In exact form, please repeat the records from their opening line down to the line with "I'm @Yoshikemolo 👋", including that line.

Recorded data:

━━━━━━━━━━

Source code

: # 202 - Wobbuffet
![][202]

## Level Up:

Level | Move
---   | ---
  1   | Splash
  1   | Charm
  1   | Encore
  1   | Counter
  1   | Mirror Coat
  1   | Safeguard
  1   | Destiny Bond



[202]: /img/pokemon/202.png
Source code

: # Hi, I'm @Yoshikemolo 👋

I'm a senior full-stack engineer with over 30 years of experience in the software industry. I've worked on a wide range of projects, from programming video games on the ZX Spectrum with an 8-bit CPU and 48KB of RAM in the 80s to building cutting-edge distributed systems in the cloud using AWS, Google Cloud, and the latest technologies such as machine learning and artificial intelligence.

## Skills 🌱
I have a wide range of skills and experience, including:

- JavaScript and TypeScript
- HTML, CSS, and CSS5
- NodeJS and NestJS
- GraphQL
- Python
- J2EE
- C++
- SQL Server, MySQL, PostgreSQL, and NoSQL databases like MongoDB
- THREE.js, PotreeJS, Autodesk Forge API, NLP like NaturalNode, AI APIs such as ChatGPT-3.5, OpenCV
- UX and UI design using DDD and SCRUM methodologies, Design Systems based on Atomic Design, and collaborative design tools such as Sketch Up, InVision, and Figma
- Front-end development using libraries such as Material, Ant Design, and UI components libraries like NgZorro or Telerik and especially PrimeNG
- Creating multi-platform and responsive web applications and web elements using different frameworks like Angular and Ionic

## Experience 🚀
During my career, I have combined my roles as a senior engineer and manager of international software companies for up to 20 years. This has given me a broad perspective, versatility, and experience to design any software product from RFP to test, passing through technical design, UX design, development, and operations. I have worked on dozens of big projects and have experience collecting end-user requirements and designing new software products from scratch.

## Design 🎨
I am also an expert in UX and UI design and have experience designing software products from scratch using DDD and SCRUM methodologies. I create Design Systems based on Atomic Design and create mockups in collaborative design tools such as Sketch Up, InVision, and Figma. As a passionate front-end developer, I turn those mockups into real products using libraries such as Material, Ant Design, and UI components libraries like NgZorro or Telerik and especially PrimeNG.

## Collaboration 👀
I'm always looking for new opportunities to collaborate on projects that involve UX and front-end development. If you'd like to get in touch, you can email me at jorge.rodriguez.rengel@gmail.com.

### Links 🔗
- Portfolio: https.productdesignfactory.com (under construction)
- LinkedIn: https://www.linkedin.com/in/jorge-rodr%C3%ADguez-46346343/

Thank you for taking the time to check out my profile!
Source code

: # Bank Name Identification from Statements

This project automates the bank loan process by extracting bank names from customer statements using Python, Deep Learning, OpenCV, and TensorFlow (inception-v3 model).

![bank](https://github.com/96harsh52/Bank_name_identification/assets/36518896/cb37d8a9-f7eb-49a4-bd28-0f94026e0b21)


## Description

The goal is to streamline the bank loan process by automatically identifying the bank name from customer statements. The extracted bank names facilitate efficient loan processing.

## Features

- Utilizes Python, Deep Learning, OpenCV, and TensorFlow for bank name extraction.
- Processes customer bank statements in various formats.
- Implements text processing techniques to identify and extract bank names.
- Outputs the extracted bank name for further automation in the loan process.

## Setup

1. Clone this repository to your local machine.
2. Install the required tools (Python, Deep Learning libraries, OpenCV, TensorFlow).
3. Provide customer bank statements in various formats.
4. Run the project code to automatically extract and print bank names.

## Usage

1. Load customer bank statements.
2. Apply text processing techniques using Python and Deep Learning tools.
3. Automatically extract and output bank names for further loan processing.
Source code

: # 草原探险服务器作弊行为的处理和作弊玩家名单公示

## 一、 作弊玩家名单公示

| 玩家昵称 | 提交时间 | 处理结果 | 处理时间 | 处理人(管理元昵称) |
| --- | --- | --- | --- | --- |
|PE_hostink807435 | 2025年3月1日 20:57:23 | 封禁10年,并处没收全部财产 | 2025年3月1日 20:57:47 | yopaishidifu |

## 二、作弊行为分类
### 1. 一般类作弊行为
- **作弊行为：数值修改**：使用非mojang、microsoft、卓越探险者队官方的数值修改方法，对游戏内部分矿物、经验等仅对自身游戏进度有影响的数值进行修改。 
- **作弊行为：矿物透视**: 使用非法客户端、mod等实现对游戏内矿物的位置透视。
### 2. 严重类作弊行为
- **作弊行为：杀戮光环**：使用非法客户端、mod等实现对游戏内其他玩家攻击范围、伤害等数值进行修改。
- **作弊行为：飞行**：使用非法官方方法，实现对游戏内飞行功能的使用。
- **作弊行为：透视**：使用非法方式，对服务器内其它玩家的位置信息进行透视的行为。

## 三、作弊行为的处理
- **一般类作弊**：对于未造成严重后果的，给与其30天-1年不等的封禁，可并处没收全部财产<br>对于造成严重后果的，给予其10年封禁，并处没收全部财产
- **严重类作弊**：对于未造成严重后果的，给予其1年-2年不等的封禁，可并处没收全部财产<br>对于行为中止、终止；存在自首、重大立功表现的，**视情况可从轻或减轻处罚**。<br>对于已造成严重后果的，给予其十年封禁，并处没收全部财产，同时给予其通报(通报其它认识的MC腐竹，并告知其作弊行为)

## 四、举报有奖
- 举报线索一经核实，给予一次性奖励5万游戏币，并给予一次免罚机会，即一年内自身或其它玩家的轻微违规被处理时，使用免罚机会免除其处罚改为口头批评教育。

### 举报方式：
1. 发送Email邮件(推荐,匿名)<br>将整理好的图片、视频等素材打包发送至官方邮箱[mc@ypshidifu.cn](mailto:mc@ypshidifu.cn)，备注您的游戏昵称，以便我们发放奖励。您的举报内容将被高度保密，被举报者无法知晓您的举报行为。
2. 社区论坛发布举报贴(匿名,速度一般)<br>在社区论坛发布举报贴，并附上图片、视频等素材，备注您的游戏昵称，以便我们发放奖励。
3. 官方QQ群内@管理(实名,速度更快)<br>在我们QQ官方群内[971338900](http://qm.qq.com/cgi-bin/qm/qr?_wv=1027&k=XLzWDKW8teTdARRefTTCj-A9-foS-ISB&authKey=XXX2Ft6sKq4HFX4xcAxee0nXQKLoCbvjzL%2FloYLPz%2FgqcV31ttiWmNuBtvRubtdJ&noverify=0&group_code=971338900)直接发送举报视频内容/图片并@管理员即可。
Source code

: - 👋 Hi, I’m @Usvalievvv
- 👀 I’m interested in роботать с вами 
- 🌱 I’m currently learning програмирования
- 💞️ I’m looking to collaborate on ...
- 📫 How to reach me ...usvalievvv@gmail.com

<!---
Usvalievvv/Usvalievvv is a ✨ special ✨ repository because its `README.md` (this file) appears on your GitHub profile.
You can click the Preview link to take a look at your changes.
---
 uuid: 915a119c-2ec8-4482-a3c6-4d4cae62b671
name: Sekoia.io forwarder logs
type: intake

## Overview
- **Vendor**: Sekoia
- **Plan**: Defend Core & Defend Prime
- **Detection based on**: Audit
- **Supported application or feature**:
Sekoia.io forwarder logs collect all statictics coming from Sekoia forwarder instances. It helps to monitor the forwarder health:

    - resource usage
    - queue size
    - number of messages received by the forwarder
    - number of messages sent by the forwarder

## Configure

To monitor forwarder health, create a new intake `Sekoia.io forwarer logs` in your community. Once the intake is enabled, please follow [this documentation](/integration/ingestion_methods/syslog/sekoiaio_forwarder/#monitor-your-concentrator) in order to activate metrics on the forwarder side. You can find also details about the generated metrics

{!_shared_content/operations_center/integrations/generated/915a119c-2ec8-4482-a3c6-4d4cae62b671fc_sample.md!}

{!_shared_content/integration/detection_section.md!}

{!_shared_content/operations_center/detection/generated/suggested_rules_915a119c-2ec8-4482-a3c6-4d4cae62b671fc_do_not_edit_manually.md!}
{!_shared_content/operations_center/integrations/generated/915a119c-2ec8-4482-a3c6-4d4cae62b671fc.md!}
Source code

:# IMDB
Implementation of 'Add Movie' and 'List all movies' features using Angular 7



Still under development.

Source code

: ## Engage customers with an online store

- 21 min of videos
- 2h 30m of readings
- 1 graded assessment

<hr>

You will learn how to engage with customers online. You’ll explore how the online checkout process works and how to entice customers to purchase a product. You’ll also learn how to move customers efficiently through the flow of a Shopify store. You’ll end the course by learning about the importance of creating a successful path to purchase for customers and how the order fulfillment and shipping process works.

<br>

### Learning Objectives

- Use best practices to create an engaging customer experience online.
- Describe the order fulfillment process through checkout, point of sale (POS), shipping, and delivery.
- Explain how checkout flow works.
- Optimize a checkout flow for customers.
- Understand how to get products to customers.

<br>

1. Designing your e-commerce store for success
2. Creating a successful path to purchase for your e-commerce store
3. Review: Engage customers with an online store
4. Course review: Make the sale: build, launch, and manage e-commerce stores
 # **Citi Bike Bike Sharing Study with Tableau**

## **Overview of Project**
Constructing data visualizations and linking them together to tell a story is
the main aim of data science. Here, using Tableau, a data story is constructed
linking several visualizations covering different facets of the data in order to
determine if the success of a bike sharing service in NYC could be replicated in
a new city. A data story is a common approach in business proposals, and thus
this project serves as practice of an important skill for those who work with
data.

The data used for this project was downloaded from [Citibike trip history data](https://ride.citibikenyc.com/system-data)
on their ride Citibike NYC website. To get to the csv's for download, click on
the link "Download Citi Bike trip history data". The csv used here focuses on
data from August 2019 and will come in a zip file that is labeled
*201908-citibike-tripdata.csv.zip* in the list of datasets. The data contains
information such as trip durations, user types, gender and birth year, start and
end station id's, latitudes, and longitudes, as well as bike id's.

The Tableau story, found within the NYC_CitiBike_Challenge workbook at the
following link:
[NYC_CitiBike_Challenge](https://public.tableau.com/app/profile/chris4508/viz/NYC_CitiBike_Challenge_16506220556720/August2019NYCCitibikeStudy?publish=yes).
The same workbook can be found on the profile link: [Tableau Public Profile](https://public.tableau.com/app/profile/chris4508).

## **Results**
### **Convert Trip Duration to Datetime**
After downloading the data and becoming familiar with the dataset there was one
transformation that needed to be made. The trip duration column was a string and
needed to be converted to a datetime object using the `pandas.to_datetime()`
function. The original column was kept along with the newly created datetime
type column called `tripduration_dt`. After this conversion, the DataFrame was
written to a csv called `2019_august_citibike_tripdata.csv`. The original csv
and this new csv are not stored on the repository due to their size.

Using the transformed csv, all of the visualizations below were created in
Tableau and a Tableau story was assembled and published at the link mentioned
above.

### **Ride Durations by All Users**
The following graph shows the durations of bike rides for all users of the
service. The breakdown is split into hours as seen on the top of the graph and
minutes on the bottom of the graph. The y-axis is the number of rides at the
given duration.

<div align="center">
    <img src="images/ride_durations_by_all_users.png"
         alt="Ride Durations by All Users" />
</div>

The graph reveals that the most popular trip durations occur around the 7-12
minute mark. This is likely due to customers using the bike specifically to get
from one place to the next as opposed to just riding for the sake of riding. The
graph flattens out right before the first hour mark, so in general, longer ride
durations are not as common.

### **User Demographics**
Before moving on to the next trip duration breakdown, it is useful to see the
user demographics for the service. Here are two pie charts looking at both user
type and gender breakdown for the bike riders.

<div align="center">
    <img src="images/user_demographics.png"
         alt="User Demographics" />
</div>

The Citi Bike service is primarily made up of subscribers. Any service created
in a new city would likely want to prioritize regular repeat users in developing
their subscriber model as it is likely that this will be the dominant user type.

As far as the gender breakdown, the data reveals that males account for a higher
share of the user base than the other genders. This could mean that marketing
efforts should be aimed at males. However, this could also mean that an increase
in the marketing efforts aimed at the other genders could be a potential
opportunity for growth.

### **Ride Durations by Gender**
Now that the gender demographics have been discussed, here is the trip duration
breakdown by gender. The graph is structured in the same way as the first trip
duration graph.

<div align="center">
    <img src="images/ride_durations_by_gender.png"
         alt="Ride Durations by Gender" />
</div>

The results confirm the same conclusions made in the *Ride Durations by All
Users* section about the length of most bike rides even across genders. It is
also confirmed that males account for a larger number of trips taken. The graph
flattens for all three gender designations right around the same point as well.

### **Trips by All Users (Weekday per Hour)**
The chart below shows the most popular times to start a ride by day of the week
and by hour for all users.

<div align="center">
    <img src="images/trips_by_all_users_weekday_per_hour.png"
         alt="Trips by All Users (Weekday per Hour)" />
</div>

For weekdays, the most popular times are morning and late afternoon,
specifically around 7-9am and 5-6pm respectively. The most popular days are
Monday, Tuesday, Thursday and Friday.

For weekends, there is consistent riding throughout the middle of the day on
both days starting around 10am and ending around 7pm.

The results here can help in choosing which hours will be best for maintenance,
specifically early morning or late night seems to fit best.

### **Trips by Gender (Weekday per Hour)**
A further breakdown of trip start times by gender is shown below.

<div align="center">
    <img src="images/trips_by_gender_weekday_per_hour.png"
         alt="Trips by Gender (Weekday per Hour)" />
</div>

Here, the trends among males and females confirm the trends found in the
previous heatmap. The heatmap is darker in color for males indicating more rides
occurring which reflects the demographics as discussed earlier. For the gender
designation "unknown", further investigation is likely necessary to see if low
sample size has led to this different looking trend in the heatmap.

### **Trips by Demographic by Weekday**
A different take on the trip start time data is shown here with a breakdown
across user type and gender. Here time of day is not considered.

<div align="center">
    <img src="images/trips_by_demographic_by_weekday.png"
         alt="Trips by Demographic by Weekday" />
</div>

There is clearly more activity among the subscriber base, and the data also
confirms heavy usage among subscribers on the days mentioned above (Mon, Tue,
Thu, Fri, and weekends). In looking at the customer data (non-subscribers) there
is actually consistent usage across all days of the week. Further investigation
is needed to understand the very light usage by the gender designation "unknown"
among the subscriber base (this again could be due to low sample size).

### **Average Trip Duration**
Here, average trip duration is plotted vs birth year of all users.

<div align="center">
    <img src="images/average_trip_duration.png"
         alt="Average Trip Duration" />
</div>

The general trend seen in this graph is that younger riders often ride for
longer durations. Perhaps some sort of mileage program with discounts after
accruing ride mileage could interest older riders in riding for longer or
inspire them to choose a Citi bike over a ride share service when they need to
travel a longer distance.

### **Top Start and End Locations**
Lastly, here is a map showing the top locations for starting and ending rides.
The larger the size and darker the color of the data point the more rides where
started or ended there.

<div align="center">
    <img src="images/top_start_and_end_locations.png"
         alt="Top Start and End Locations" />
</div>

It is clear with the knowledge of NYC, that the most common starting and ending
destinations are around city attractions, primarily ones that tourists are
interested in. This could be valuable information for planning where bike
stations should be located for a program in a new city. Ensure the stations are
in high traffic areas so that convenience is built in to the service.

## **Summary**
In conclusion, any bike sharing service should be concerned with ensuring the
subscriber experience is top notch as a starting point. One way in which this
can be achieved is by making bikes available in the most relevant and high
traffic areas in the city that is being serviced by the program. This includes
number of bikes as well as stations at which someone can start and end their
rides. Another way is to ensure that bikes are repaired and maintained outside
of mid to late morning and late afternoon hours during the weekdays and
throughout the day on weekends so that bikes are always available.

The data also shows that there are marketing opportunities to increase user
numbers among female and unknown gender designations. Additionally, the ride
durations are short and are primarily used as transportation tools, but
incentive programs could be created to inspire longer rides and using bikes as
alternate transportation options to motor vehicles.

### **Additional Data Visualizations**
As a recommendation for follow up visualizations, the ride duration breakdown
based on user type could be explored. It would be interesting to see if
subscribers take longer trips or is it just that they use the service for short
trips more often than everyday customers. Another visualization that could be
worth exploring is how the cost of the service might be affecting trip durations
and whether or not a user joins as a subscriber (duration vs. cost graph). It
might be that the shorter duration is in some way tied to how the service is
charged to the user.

━━━━━━━━━━

Answer below:
Source code

: # 202 - Wobbuffet
![][202]

## Level Up:

Level | Move
---   | ---
  1   | Splash
  1   | Charm
  1   | Encore
  1   | Counter
  1   | Mirror Coat
  1   | Safeguard
  1   | Destiny Bond



[202]: /img/pokemon/202.png
Source code

: # Hi, I'm @Yoshikemolo 👋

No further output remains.